> _Try it_
Each line of the data below that holds the word "theoremstyle" is to be reported in full.

> _Dataset records_
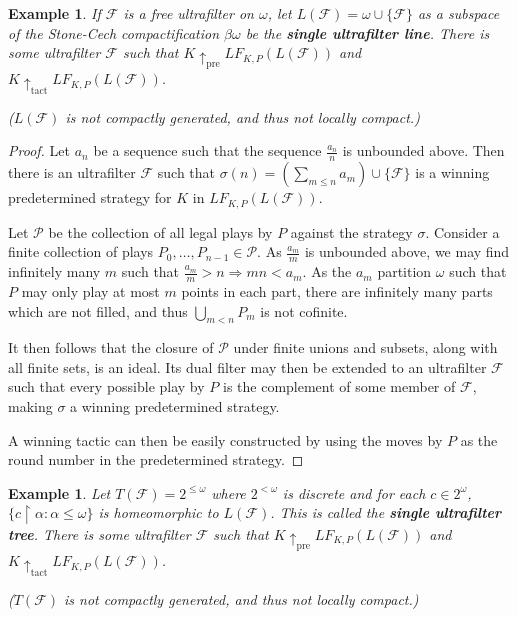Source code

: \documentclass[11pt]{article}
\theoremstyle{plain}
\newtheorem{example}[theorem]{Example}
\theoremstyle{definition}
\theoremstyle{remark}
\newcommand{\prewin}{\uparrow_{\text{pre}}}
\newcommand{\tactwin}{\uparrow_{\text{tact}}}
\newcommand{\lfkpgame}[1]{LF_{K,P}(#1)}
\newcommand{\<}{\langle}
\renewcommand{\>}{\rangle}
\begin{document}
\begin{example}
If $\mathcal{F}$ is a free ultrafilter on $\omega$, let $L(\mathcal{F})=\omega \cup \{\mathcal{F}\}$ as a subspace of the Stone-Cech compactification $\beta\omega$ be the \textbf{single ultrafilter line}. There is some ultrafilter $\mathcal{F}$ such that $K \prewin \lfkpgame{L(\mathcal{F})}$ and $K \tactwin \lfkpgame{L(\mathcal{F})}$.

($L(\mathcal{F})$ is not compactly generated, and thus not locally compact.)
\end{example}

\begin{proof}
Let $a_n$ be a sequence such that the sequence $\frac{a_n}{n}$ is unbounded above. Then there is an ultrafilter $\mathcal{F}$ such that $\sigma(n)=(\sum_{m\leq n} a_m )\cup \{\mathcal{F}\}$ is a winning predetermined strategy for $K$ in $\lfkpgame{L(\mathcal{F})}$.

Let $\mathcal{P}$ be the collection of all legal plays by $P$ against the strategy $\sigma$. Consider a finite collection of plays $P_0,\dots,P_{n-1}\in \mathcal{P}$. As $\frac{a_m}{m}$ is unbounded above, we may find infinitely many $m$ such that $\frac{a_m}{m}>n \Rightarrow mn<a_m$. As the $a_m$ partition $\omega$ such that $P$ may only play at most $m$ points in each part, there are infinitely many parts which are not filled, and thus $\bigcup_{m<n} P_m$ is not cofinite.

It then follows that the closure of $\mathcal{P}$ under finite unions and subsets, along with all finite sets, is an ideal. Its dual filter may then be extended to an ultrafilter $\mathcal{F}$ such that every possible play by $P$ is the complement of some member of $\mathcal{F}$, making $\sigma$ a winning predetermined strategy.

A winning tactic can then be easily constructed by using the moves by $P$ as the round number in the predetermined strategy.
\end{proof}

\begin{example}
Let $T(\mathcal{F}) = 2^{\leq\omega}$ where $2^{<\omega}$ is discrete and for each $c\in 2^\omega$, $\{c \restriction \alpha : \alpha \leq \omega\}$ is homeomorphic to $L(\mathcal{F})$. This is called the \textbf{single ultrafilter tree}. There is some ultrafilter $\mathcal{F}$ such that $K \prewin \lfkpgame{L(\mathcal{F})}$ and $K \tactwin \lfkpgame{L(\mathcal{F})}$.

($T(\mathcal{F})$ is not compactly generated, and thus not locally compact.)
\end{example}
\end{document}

---

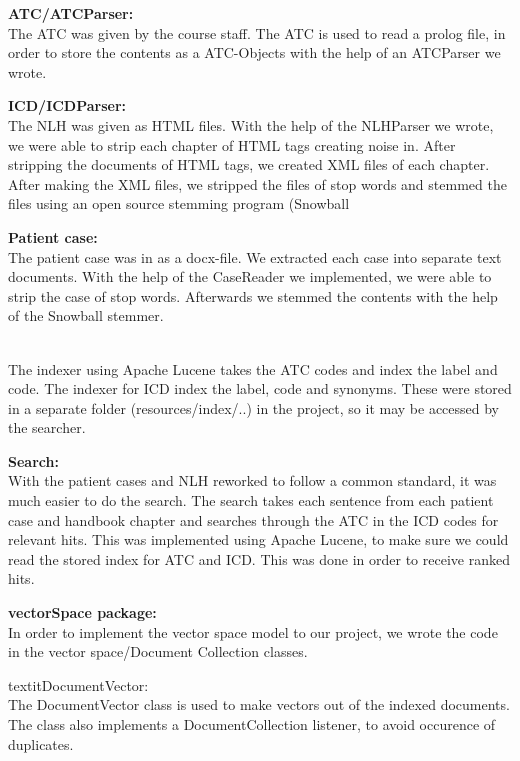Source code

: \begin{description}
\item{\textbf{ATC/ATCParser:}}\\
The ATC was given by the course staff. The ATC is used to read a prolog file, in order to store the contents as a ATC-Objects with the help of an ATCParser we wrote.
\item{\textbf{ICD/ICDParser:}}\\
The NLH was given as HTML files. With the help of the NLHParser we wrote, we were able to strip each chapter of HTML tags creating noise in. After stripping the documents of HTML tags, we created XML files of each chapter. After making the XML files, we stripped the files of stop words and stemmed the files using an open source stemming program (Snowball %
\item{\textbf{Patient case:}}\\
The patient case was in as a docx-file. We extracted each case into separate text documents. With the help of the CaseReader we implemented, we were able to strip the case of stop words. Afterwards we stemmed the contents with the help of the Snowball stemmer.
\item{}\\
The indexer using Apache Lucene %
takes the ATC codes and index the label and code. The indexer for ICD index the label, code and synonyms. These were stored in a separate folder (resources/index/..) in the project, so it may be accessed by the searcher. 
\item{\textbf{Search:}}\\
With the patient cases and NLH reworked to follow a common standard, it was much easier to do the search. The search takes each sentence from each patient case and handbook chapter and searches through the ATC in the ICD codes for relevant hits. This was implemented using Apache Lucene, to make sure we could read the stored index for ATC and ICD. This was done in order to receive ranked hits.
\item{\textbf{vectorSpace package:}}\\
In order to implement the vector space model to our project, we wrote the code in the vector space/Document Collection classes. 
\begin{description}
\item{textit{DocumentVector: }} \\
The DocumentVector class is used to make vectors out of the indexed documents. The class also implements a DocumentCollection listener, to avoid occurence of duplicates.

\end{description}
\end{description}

> _Written answer_
\theoremstyle{plain}
\theoremstyle{definition}
\theoremstyle{remark}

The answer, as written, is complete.